Beware some confusion, JMS/JGroups are alternatives for the Master/Slave connection, but with both alternatives you have to share the indexes across nodes in some way. So any of these combinations works
For the Master/Slave:
1. JMS
2. JGroups
3. Something custom
For the index Storage:
a. Using the provided Directory Providers which create copies over network (the rsync like approach found in FSMasterDirectoryProvider and FSSlaveDirectoryProvider(
b. Using the Infinispan Directory provider (read more
here.)
c.
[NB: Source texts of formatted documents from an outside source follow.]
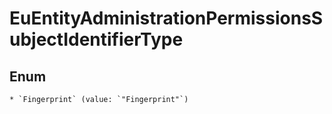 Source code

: 
# EuEntityAdministrationPermissionsSubjectIdentifierType

## Enum


    * `Fingerprint` (value: `"Fingerprint"`)



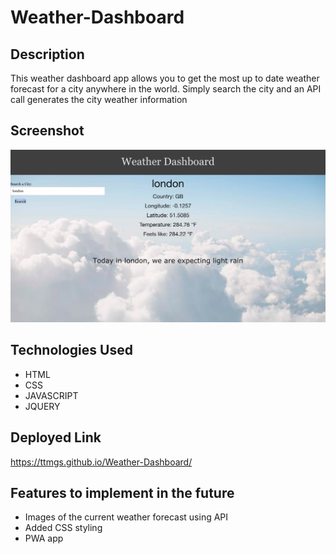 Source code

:# Weather-Dashboard

## Description
This weather dashboard app allows you to get the most up to date weather forecast for a city anywhere in the world. Simply search the city and an API call generates the city weather information

## Screenshot
![Screen shot of deployed application](/screenshot.png?raw=true "Optional Title")


## Technologies Used
- HTML
- CSS
- JAVASCRIPT
- JQUERY


## Deployed Link
https://ttmgs.github.io/Weather-Dashboard/


## Features to implement in the future
- Images of the current weather forecast using API
- Added CSS styling
- PWA app
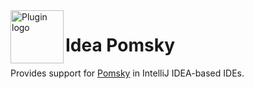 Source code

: <img align="left" width="85" height="85" src="https://raw.githubusercontent.com/lppedd/idea-pomsky/main/.github/images/logo.png" alt="Plugin logo">

# Idea Pomsky

Provides support for [Pomsky][1] in IntelliJ IDEA-based IDEs.

[1]: https://github.com/rulex-rs/pomsky
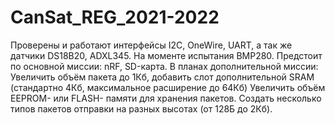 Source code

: # CanSat_REG_2021-2022
Проверены и работают интерфейсы I2C, OneWire, UART, а так же датчики DS18B20, ADXL345.
На моменте испытания BMP280.
Предстоит по основной миссии: nRF, SD-карта.
В планах дополнительной миссии:
Увеличить объём пакета до 1Кб, добавить слот дополнительной SRAM (стандартно 4Кб, максимальное расширение до 64Кб)
Увеличить объём EEPROM- или FLASH- памяти для хранения пакетов.
Создать несколько типов пакетов отправки на разных высотах (от 128Б до 2Кб).
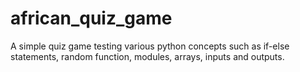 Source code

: # african_quiz_game
A simple quiz game testing various python concepts such as if-else statements, random function, modules, arrays, inputs and outputs.
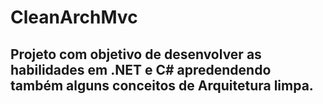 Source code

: # CleanArchMvc

## Projeto com objetivo de desenvolver as habilidades em .NET e C# apredendendo também alguns conceitos de Arquitetura limpa.
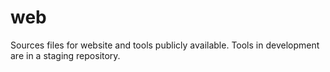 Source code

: # web
Sources files for website and tools publicly available. Tools in development are in a staging repository.
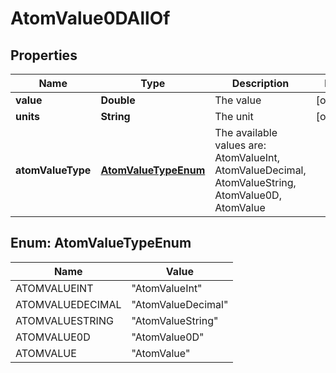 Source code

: 

# AtomValue0DAllOf


## Properties

Name | Type | Description | Notes
------------ | ------------- | ------------- | -------------
**value** | **Double** | The value |  [optional]
**units** | **String** | The unit |  [optional]
**atomValueType** | [**AtomValueTypeEnum**](#AtomValueTypeEnum) | The available values are: AtomValueInt, AtomValueDecimal, AtomValueString, AtomValue0D, AtomValue | 



## Enum: AtomValueTypeEnum

Name | Value
---- | -----
ATOMVALUEINT | &quot;AtomValueInt&quot;
ATOMVALUEDECIMAL | &quot;AtomValueDecimal&quot;
ATOMVALUESTRING | &quot;AtomValueString&quot;
ATOMVALUE0D | &quot;AtomValue0D&quot;
ATOMVALUE | &quot;AtomValue&quot;



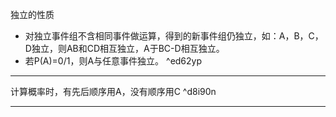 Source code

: 独立的性质
* 对独立事件组不含相同事件做运算，得到的新事件组仍独立，如：A，B，C，D独立，则AB和CD相互独立，A于BC-D相互独立。
* 若P(A)=0/1，则A与任意事件独立。 ^ed62yp

---
计算概率时，有先后顺序用A，没有顺序用C ^d8i90n

---
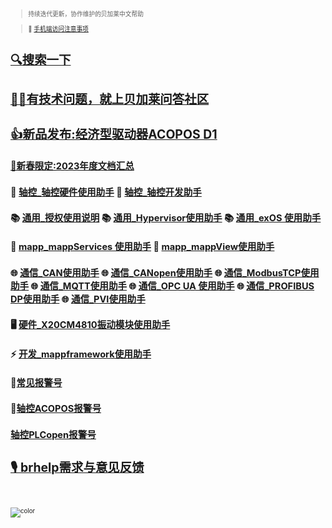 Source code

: <!-- _coverpage.md -->

##  <small> <small>

> 持续迭代更新，协作维护的贝加莱中文帮助

> 📱 [手机端访问注意事项](/Obsidian/Usage/手机端访问注意事项.md)

#  [🔍搜索一下](/Obsidian/Usage/brhelp搜索方式.md)

# [🙋‍♂️有技术问题，就上贝加莱问答社区](//br-community.com/qa-community)

# [👍新品发布:经济型驱动器ACOPOS D1](/A02_产品_Motion/035贝加莱经济型驱动器ACOPOS%20D1.md)
## [🏮新春限定:2023年度文档汇总](//2023.brhelp.cn)
## 🚀 [轴控_轴控硬件使用助手](//axisinfo.brhelp.cn) 🚀 [轴控_轴控开发助手](//axisdev.brhelp.cn)
## 📚 [通用_授权使用说明](//license.brhelp.cn) 📚 [通用_Hypervisor使用助手](//hypervisor.brhelp.cn) 📚 [通用_exOS 使用助手](//exos.brhelp.cn)
## 🚅 [mapp_mappServices 使用助手](//mappservices.brhelp.cn) 🚅 [mapp_mappView使用助手](//mappview.brhelp.cn)
## 🌐 [通信_CAN使用助手](//can.brhelp.cn) 🌐 [通信_CANopen使用助手](//canopen.brhelp.cn) 🌐 [通信_ModbusTCP使用助手](//modbustcp.brhelp.cn) 🌐 [通信_MQTT使用助手](//mqtt.brhelp.cn) 🌐 [通信_OPC UA 使用助手](//opcua.brhelp.cn) 🌐 [通信_PROFIBUS DP使用助手](//profibusdp.brhelp.cn) 🌐 [通信_PVI使用助手](//pvi.brhelp.cn)
## 🖥️ [硬件_X20CM4810振动模块使用助手](//cm4810.brhelp.cn)
## ⚡ [开发_mappframework使用助手](//mappframework.brhelp.cn)

## 🎰[常见报警号](/C03_故障码问题定位/-000C03_故障码问题定位.md)
## 🎯[轴控ACOPOS报警号](/C06_轴控报警代码/000轴控ACOPOS报警号.md)
## [轴控PLCopen报警号](/C06_轴控报警代码/000轴控PLCopen报警号%2029200%20-%2029699.md)
# [🎙️ brhelp需求与意见反馈](//txc.qq.com/products/643968/#label=show)

<br> <span id="busuanzi_container_site_pv" style='display:none'> 👀 本站总访问量：<span id="busuanzi_value_site_pv"></span> 次 </span> <span id="busuanzi_container_site_uv" style='display:none'> | 🚴‍♂️ 本站总访客数：<span id="busuanzi_value_site_uv"></span> 人 </span> <br>

![color](#f0f0f0) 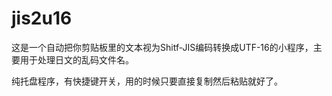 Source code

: # jis2u16
这是一个自动把你剪贴板里的文本视为Shitf-JIS编码转换成UTF-16的小程序，主要用于处理日文的乱码文件名。

纯托盘程序，有快捷键开关，用的时候只要直接复制然后粘贴就好了。
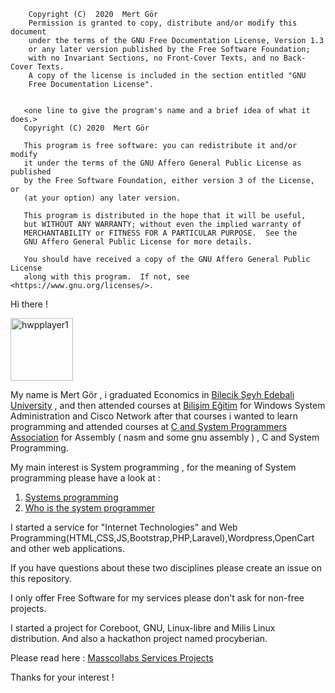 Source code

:         Copyright (C)  2020  Mert Gör
        Permission is granted to copy, distribute and/or modify this document
        under the terms of the GNU Free Documentation License, Version 1.3
        or any later version published by the Free Software Foundation;
        with no Invariant Sections, no Front-Cover Texts, and no Back-Cover Texts.
        A copy of the license is included in the section entitled "GNU
        Free Documentation License".
		
		
	   <one line to give the program's name and a brief idea of what it does.>
       Copyright (C) 2020  Mert Gör

	   This program is free software: you can redistribute it and/or modify
       it under the terms of the GNU Affero General Public License as published
       by the Free Software Foundation, either version 3 of the License, or
       (at your option) any later version.

       This program is distributed in the hope that it will be useful,
       but WITHOUT ANY WARRANTY; without even the implied warranty of
       MERCHANTABILITY or FITNESS FOR A PARTICULAR PURPOSE.  See the
       GNU Affero General Public License for more details.

       You should have received a copy of the GNU Affero General Public License
       along with this program.  If not, see <https://www.gnu.org/licenses/>.


Hi there !

<img src="/pictures/mertgor-large-red.jpeg" alt="hwpplayer1" class="inline" width="100px" height="100px"/>

My name is Mert Gör , i graduated Economics in [Bilecik Şeyh Edebali University](http://bilecik.edu.tr/) , and then attended courses at [Bilişim Eğitim](http://www.bilisimegitim.com/) for Windows System Administration and Cisco Network after that courses i wanted to learn programming and attended courses at [C and System Programmers Association](http://www.csystem.org/) for Assembly ( nasm and some gnu assembly ) , C and System Programming.

My main interest is System programming , for the meaning of System programming please have a look at :

1. [Systems programming](https://en.wikipedia.org/wiki/Systems_programming)
2. [Who is the system programmer](https://www.ibm.com/support/knowledgecenter/zosbasics/com.ibm.zos.zmainframe/zconc_sysprogrole.htm)

I started a service for "Internet Technologies" and Web Programming(HTML,CSS,JS,Bootstrap,PHP,Laravel),Wordpress,OpenCart and other web applications.

If you have questions about these two disciplines please create an issue on this repository.

I only offer Free Software for my services please don't ask for non-free projects.

I started a project for Coreboot, GNU, Linux-libre and Milis Linux distribution. And also a hackathon project named procyberian. 

Please read here : [Masscollabs Services Projects](https://www.masscollabs.com/?page_id=76) 

Thanks for your interest !
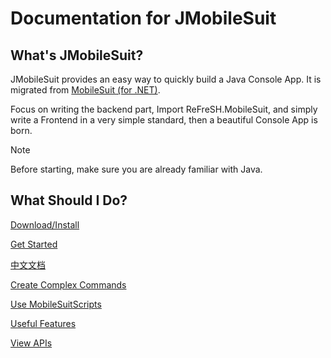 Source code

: # Documentation for JMobileSuit

## What's JMobileSuit?

JMobileSuit provides an easy way to quickly build a Java Console App. It is migrated
from [MobileSuit (for .NET)](https://github.com/HIT-ReFreSH/MobileSuit).

Focus on writing the backend part, Import ReFreSH.MobileSuit, and simply write a Frontend in a very simple standard,
then a beautiful Console App is born.

> [!NOTE]
> Before starting, make sure you are already familiar with Java.

## What Should I Do?

[Download/Install](https://central.sonatype.com/artifact/io.github.hit-refresh/JMobileSuit)

[Get Started](./articles/GetStarted.md)

[中文文档](./articles/zh_Hans/index.md)

[Create Complex Commands](./articles/ComplexCommands.md)

[Use MobileSuitScripts](./articles/MobileSuitScripts.md)

[Useful Features](./articles/AdvancedUsage.md)

[View APIs](./api/index.md)
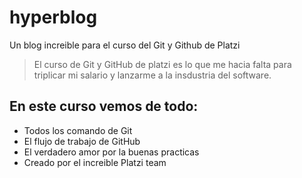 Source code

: # hyperblog
Un blog increible para el curso del Git y Github de Platzi
> El curso de Git y GitHub de platzi es lo que me hacia falta para triplicar mi salario y lanzarme a la insdustria del software. 

## En este curso vemos de todo:
* Todos los comando de Git
* El flujo de trabajo de GitHub
* El verdadero amor por la buenas practicas
* Creado por el increible Platzi team
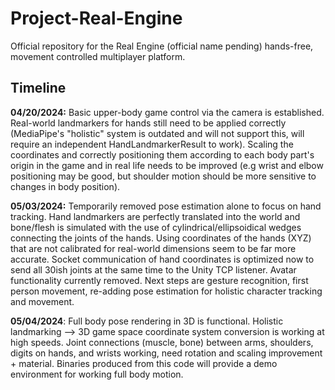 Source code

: # Project-Real-Engine
Official repository for the Real Engine (official name pending) hands-free, movement controlled multiplayer platform.

## Timeline

**04/20/2024:** Basic upper-body game control via the camera is established. Real-world landmarkers for hands still need to be applied correctly (MediaPipe's "holistic" system is outdated and will not support this, will require an independent HandLandmarkerResult to work). Scaling the coordinates and correctly positioning them according to each body part's origin in the game and in real life needs to be improved (e.g wrist and elbow positioning may be good, but shoulder motion should be more sensitive to changes in body position).

**05/03/2024:** Temporarily removed pose estimation alone to focus on hand tracking. Hand landmarkers are perfectly translated into the world and bone/flesh is simulated with the use of cylindrical/ellipsoidical wedges connecting the joints of the hands. Using coordinates of the hands (XYZ) that are not calibrated for real-world dimensions seem to be far more accurate. Socket communication of hand coordinates is optimized now to send all 30ish joints at the same time to the Unity TCP listener. Avatar functionality currently removed. Next steps are gesture recognition, first person movement, re-adding pose estimation for holistic character tracking and movement.

**05/04/2024**: Full body pose rendering in 3D is functional. Holistic landmarking --> 3D game space coordinate system conversion is working at high speeds. Joint connections (muscle, bone) between arms, shoulders, digits on hands, and wrists working, need rotation and scaling improvement + material. Binaries produced from this code will provide a demo environment for working full body motion.
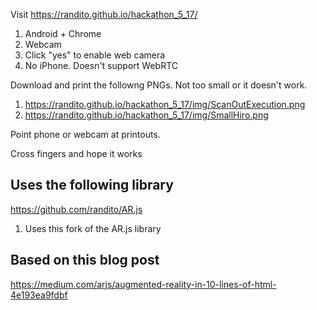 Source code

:
Visit https://randito.github.io/hackathon_5_17/
1.  Android + Chrome
2.  Webcam
3.  Click "yes" to enable web camera
4.  No iPhone.  Doesn't support WebRTC

Download and print the followng PNGs.  Not too small or it doesn't work.
1. https://randito.github.io/hackathon_5_17/img/ScanOutExecution.png
2. https://randito.github.io/hackathon_5_17/img/SmallHiro.png

Point phone or webcam at printouts.

Cross fingers and hope it works

## Uses the following library 

https://github.com/randito/AR.js
1.  Uses this fork of the AR.js library

## Based on this blog post

https://medium.com/arjs/augmented-reality-in-10-lines-of-html-4e193ea9fdbf

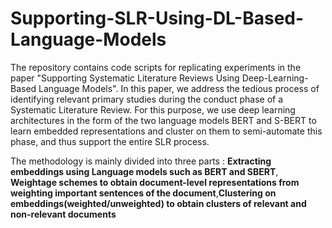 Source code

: # Supporting-SLR-Using-DL-Based-Language-Models
The repository contains code scripts for replicating experiments in the paper "Supporting Systematic Literature Reviews Using Deep-Learning-Based Language Models". In this paper, we address the tedious process of identifying relevant primary studies during the conduct phase of a Systematic Literature Review. For this purpose, we use deep learning architectures in the form of the two language models BERT and S-BERT to learn embedded representations and cluster on them to semi-automate this phase, and thus support the entire SLR process.

The methodology is mainly divided into three parts : **Extracting embeddings using Language models such as BERT and SBERT**, **Weightage schemes to obtain document-level representations from weighting important sentences of the document**,**Clustering on embeddings(weighted/unweighted) to obtain clusters of relevant and non-relevant documents**
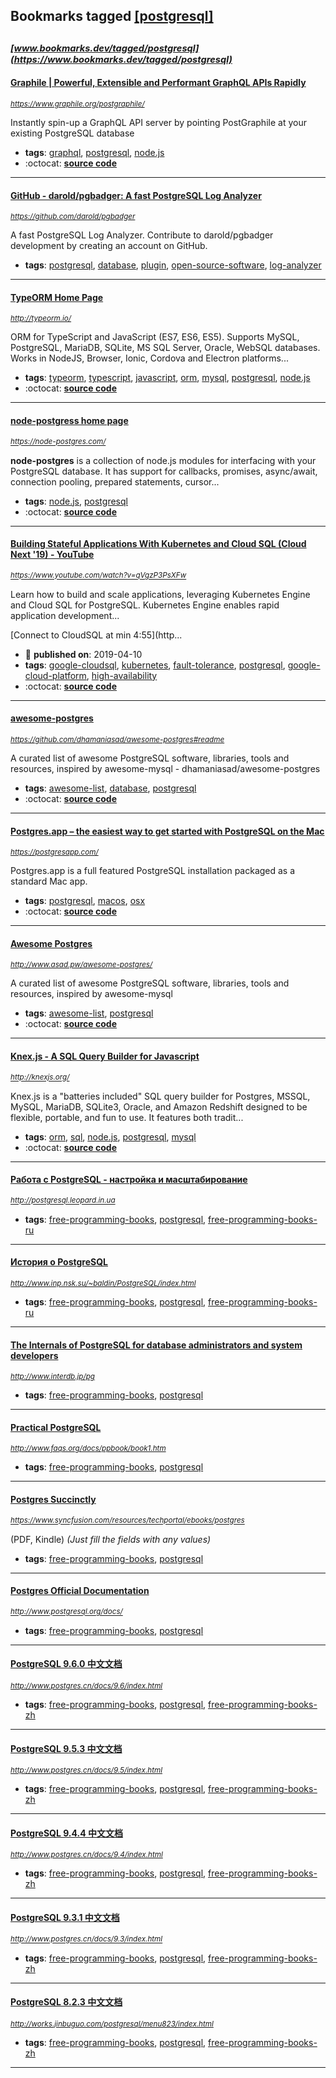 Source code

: ## Bookmarks tagged [[postgresql]](https://www.bookmarks.dev/search?q=[postgresql])

_<sup><sup>[www.bookmarks.dev/tagged/postgresql](https://www.bookmarks.dev/tagged/postgresql)</sup></sup>_
---
#### [Graphile | Powerful, Extensible and Performant GraphQL APIs Rapidly](https://www.graphile.org/postgraphile/)
_<sup>https://www.graphile.org/postgraphile/</sup>_

Instantly spin-up a GraphQL API server by pointing PostGraphile at your existing PostgreSQL database
* **tags**: [graphql](../tagged/graphql.md), [postgresql](../tagged/postgresql.md), [node.js](../tagged/node.js.md)
* :octocat: **[source code](https://github.com/graphile/postgraphile)**
---
#### [GitHub - darold/pgbadger: A fast PostgreSQL Log Analyzer](https://github.com/darold/pgbadger)
_<sup>https://github.com/darold/pgbadger</sup>_

A fast PostgreSQL Log Analyzer. Contribute to darold/pgbadger development by creating an account on GitHub.
* **tags**: [postgresql](../tagged/postgresql.md), [database](../tagged/database.md), [plugin](../tagged/plugin.md), [open-source-software](../tagged/open-source-software.md), [log-analyzer](../tagged/log-analyzer.md)
---
#### [TypeORM Home Page](http://typeorm.io/)
_<sup>http://typeorm.io/</sup>_

ORM for TypeScript and JavaScript (ES7, ES6, ES5). Supports MySQL, PostgreSQL, MariaDB, SQLite, MS SQL Server, Oracle, WebSQL databases. Works in NodeJS, Browser, Ionic, Cordova and Electron platforms...
* **tags**: [typeorm](../tagged/typeorm.md), [typescript](../tagged/typescript.md), [javascript](../tagged/javascript.md), [orm](../tagged/orm.md), [mysql](../tagged/mysql.md), [postgresql](../tagged/postgresql.md), [node.js](../tagged/node.js.md)
* :octocat: **[source code](https://github.com/typeorm/typeorm)**
---
#### [node-postgress home page](https://node-postgres.com/)
_<sup>https://node-postgres.com/</sup>_

**node-postgres** is a collection of node.js modules for interfacing with your PostgreSQL database. It has support for callbacks, promises, async/await, connection pooling, prepared statements, cursor...
* **tags**: [node.js](../tagged/node.js.md), [postgresql](../tagged/postgresql.md)
* :octocat: **[source code](https://github.com/brianc/node-postgres)**
---
#### [Building Stateful Applications With Kubernetes and Cloud SQL (Cloud Next '19) - YouTube](https://www.youtube.com/watch?v=qVgzP3PsXFw)
_<sup>https://www.youtube.com/watch?v=qVgzP3PsXFw</sup>_

Learn how to build and scale applications, leveraging Kubernetes Engine and Cloud SQL for PostgreSQL. Kubernetes Engine enables rapid application development...

[Connect to CloudSQL at min 4:55](http...
* :calendar: **published on**: 2019-04-10
* **tags**: [google-cloudsql](../tagged/google-cloudsql.md), [kubernetes](../tagged/kubernetes.md), [fault-tolerance](../tagged/fault-tolerance.md), [postgresql](../tagged/postgresql.md), [google-cloud-platform](../tagged/google-cloud-platform.md), [high-availability](../tagged/high-availability.md)
* :octocat: **[source code](https://github.com/GoogleCloudPlatform/gmemegen)**
---
#### [awesome-postgres](https://github.com/dhamaniasad/awesome-postgres#readme)
_<sup>https://github.com/dhamaniasad/awesome-postgres#readme</sup>_

A curated list of awesome PostgreSQL software, libraries, tools and resources, inspired by awesome-mysql - dhamaniasad/awesome-postgres
* **tags**: [awesome-list](../tagged/awesome-list.md), [database](../tagged/database.md), [postgresql](../tagged/postgresql.md)
* :octocat: **[source code](https://github.com/dhamaniasad/awesome-postgres#readme)**
---
#### [Postgres.app – the easiest way to get started with PostgreSQL on the Mac](https://postgresapp.com/)
_<sup>https://postgresapp.com/</sup>_

Postgres.app is a full featured PostgreSQL installation packaged as a standard Mac app.
* **tags**: [postgresql](../tagged/postgresql.md), [macos](../tagged/macos.md), [osx](../tagged/osx.md)
* :octocat: **[source code](https://github.com/PostgresApp/PostgresApp)**
---
#### [Awesome Postgres](http://www.asad.pw/awesome-postgres/)
_<sup>http://www.asad.pw/awesome-postgres/</sup>_

A curated list of awesome PostgreSQL software, libraries, tools and resources, inspired by awesome-mysql
* **tags**: [awesome-list](../tagged/awesome-list.md), [postgresql](../tagged/postgresql.md)
* :octocat: **[source code](https://github.com/dhamaniasad/awesome-postgres)**
---
#### [Knex.js - A SQL Query Builder for Javascript](http://knexjs.org/)
_<sup>http://knexjs.org/</sup>_

Knex.js is a "batteries included" SQL query builder for Postgres, MSSQL, MySQL, MariaDB, SQLite3, Oracle, and Amazon Redshift designed to be flexible, portable, and fun to use. It features both tradit...
* **tags**: [orm](../tagged/orm.md), [sql](../tagged/sql.md), [node.js](../tagged/node.js.md), [postgresql](../tagged/postgresql.md), [mysql](../tagged/mysql.md)
* :octocat: **[source code](https://github.com/tgriesser/knex)**
---
#### [Работа с PostgreSQL - настройка и масштабирование](http://postgresql.leopard.in.ua)
_<sup>http://postgresql.leopard.in.ua</sup>_

* **tags**: [free-programming-books](../tagged/free-programming-books.md), [postgresql](../tagged/postgresql.md), [free-programming-books-ru](../tagged/free-programming-books-ru.md)
---
#### [История о PostgreSQL](http://www.inp.nsk.su/~baldin/PostgreSQL/index.html)
_<sup>http://www.inp.nsk.su/~baldin/PostgreSQL/index.html</sup>_

* **tags**: [free-programming-books](../tagged/free-programming-books.md), [postgresql](../tagged/postgresql.md), [free-programming-books-ru](../tagged/free-programming-books-ru.md)
---
#### [The Internals of PostgreSQL for database administrators and system developers](http://www.interdb.jp/pg)
_<sup>http://www.interdb.jp/pg</sup>_

* **tags**: [free-programming-books](../tagged/free-programming-books.md), [postgresql](../tagged/postgresql.md)
---
#### [Practical PostgreSQL](http://www.faqs.org/docs/ppbook/book1.htm)
_<sup>http://www.faqs.org/docs/ppbook/book1.htm</sup>_

* **tags**: [free-programming-books](../tagged/free-programming-books.md), [postgresql](../tagged/postgresql.md)
---
#### [Postgres Succinctly](https://www.syncfusion.com/resources/techportal/ebooks/postgres)
_<sup>https://www.syncfusion.com/resources/techportal/ebooks/postgres</sup>_

(PDF, Kindle) *(Just fill the fields with any values)*
* **tags**: [free-programming-books](../tagged/free-programming-books.md), [postgresql](../tagged/postgresql.md)
---
#### [Postgres Official Documentation](http://www.postgresql.org/docs/)
_<sup>http://www.postgresql.org/docs/</sup>_

* **tags**: [free-programming-books](../tagged/free-programming-books.md), [postgresql](../tagged/postgresql.md)
---
#### [PostgreSQL 9.6.0 中文文档](http://www.postgres.cn/docs/9.6/index.html)
_<sup>http://www.postgres.cn/docs/9.6/index.html</sup>_

* **tags**: [free-programming-books](../tagged/free-programming-books.md), [postgresql](../tagged/postgresql.md), [free-programming-books-zh](../tagged/free-programming-books-zh.md)
---
#### [PostgreSQL 9.5.3 中文文档](http://www.postgres.cn/docs/9.5/index.html)
_<sup>http://www.postgres.cn/docs/9.5/index.html</sup>_

* **tags**: [free-programming-books](../tagged/free-programming-books.md), [postgresql](../tagged/postgresql.md), [free-programming-books-zh](../tagged/free-programming-books-zh.md)
---
#### [PostgreSQL 9.4.4 中文文档](http://www.postgres.cn/docs/9.4/index.html)
_<sup>http://www.postgres.cn/docs/9.4/index.html</sup>_

* **tags**: [free-programming-books](../tagged/free-programming-books.md), [postgresql](../tagged/postgresql.md), [free-programming-books-zh](../tagged/free-programming-books-zh.md)
---
#### [PostgreSQL 9.3.1 中文文档](http://www.postgres.cn/docs/9.3/index.html)
_<sup>http://www.postgres.cn/docs/9.3/index.html</sup>_

* **tags**: [free-programming-books](../tagged/free-programming-books.md), [postgresql](../tagged/postgresql.md), [free-programming-books-zh](../tagged/free-programming-books-zh.md)
---
#### [PostgreSQL 8.2.3 中文文档](http://works.jinbuguo.com/postgresql/menu823/index.html)
_<sup>http://works.jinbuguo.com/postgresql/menu823/index.html</sup>_

* **tags**: [free-programming-books](../tagged/free-programming-books.md), [postgresql](../tagged/postgresql.md), [free-programming-books-zh](../tagged/free-programming-books-zh.md)
---
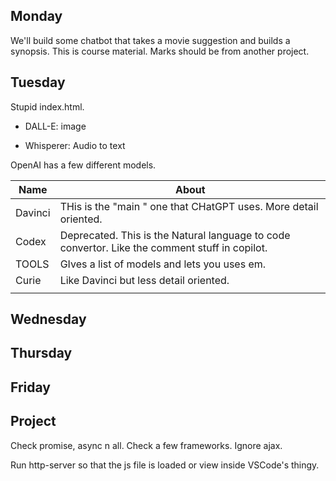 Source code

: ## Monday

We'll build some chatbot that takes a movie suggestion and builds a synopsis. This is course material. Marks should be from another project.

## Tuesday

Stupid index.html. 

* DALL-E: image

* Whisperer: Audio to text

OpenAI has a few different models.

| Name    | About                                                                                          |
| ------- | ---------------------------------------------------------------------------------------------- |
| Davinci | THis is the "main " one that CHatGPT uses. More detail oriented.                               |
| Codex   | Deprecated. This is the Natural language to code convertor. Like the comment stuff in copilot. |
| TOOLS   | GIves a list of models and lets you uses em.                                                   |
| Curie   | Like Davinci but less detail oriented.                                                         |
|         |                                                                                                |



## Wednesday

## Thursday

## Friday

## Project

Check promise, async n all. Check a few frameworks. Ignore ajax.

Run http-server so that the js file is loaded or view inside VSCode's thingy.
Others (create your own copy-over index strategy - rsync is known to work well with Lucene)
You'll need either 1+a, or 1+b, or 2+a or 2+b, or roll your own solution: all involved services have hooks to plug in custom implementations.
Quote:
However, we are not sure if our production environment will have WebSphere or Jboss.
I don't think using Websphere or JBoss should prevent you to choose any option, they should work fine both on each one; I've no experience with WebSphere & Search but I'd expect both JGroups and JMS to work fine on it - if not I'd love to hear more about it, suggestions and patches are always welcome: we want to support all application servers, it's just hard to test all of them without help.
Quote:
Also I think db index storage will make the search pretty slow.
Agreed; in fact we don't support this option unless you enable the Infinispan Directory and configure it to write through to a database, that's fine as it will aggressively cache as much as possible, and even be able to write async while exposing changes real time to other nodes. I guess this is the best solution for you requirements.
Quote:
The first 2 options also make the search index update to be asynchronous which is not desired.
While usually people use JMS in an async way as some milliseconds delay is acceptable, you're not forced to do that and it should work fine in sync too, just slower.
Quote:
I think the wait time goes to 60 minutes.
No the periodicity of updating the indexes via the FSMasterDirectoryProvider (and slave) can be configured to much lower timings. Still making real time guarantees is not possible, as index files copying via network file systems is involved: depending on your environment a couple of minutes should be allowed.
Quote:
1. Is there any way other than Master/Slave configuration to get away with index file locking?
No, that's an intrinsic limitation of Lucene: only one node can write to the index at the same time. (and one of it's strong points too as it's one of the reasons of the great search performance: it's a design tradeoff)
Quote:
2. Does master/slave configuration become a pain in long run?
As far as I know, it's not a pain in the long run as many users and customers are happy with it. I admit it's a pain to setup initially, and requires some time to test all the aspects involved. I hope to make it easier in future with a stronger integration of JGroups & Infinispan, your feedback about these matters is very welcome.